* [Task statement] The required result is every line of the records that includes "wait".

* [Supplied data]
* * * *
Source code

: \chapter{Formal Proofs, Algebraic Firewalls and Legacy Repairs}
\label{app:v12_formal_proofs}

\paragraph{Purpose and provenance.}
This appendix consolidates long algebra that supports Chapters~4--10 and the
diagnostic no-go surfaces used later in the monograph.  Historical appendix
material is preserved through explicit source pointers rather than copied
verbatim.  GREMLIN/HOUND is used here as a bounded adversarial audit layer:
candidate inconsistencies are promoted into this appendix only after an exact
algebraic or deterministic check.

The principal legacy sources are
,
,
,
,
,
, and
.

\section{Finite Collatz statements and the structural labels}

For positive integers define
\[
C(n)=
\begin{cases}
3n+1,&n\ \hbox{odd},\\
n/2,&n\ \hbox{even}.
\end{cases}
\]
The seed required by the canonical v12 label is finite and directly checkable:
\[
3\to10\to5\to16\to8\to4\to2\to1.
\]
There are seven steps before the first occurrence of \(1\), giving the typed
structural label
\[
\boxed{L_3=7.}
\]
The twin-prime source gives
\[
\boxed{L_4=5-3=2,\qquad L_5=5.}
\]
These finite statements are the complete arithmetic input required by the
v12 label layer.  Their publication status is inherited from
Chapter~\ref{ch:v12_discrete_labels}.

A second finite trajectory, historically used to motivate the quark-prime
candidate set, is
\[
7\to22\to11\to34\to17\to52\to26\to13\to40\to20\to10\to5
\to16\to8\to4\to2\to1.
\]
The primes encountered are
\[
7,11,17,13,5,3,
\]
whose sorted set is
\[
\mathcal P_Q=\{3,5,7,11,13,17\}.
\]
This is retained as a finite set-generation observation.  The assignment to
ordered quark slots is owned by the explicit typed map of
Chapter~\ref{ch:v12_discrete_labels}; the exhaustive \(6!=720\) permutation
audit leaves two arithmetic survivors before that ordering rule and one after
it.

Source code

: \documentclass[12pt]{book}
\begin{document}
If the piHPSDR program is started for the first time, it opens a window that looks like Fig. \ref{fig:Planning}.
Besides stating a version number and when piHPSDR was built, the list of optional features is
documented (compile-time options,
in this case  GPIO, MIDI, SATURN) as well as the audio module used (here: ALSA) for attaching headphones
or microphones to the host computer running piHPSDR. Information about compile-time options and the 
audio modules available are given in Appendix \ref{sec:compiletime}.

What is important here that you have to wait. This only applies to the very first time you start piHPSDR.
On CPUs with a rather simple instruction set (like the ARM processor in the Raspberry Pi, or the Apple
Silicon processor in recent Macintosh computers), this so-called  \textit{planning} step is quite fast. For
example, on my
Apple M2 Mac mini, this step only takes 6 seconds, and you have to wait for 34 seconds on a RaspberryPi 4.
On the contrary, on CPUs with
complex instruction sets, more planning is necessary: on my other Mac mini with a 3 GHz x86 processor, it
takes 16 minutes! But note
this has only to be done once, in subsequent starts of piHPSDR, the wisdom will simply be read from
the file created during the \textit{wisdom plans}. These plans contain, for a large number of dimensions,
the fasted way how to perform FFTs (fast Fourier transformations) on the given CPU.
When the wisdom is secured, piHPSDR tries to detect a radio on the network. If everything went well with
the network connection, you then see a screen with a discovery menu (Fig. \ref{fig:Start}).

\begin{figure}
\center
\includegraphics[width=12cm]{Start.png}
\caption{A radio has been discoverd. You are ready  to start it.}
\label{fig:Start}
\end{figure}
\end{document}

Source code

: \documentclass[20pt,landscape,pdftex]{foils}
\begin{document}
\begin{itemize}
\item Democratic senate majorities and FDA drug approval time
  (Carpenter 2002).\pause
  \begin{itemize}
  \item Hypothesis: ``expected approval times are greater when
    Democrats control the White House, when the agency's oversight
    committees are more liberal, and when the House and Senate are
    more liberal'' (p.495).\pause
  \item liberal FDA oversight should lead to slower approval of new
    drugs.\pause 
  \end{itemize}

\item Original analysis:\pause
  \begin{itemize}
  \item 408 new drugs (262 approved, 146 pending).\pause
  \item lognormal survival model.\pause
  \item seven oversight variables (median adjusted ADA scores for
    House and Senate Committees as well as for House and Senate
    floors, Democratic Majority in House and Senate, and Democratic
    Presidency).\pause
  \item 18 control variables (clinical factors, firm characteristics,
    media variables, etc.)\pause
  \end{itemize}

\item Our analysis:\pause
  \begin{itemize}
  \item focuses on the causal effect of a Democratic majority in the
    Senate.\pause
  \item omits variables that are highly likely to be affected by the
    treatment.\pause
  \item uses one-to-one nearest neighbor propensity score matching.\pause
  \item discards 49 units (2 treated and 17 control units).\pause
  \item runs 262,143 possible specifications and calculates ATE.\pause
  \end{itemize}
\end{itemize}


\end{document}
* * * *
* [Written response]
What is important here that you have to wait. This only applies to the very first time you start piHPSDR.
Apple M2 Mac mini, this step only takes 6 seconds, and you have to wait for 34 seconds on a RaspberryPi 4.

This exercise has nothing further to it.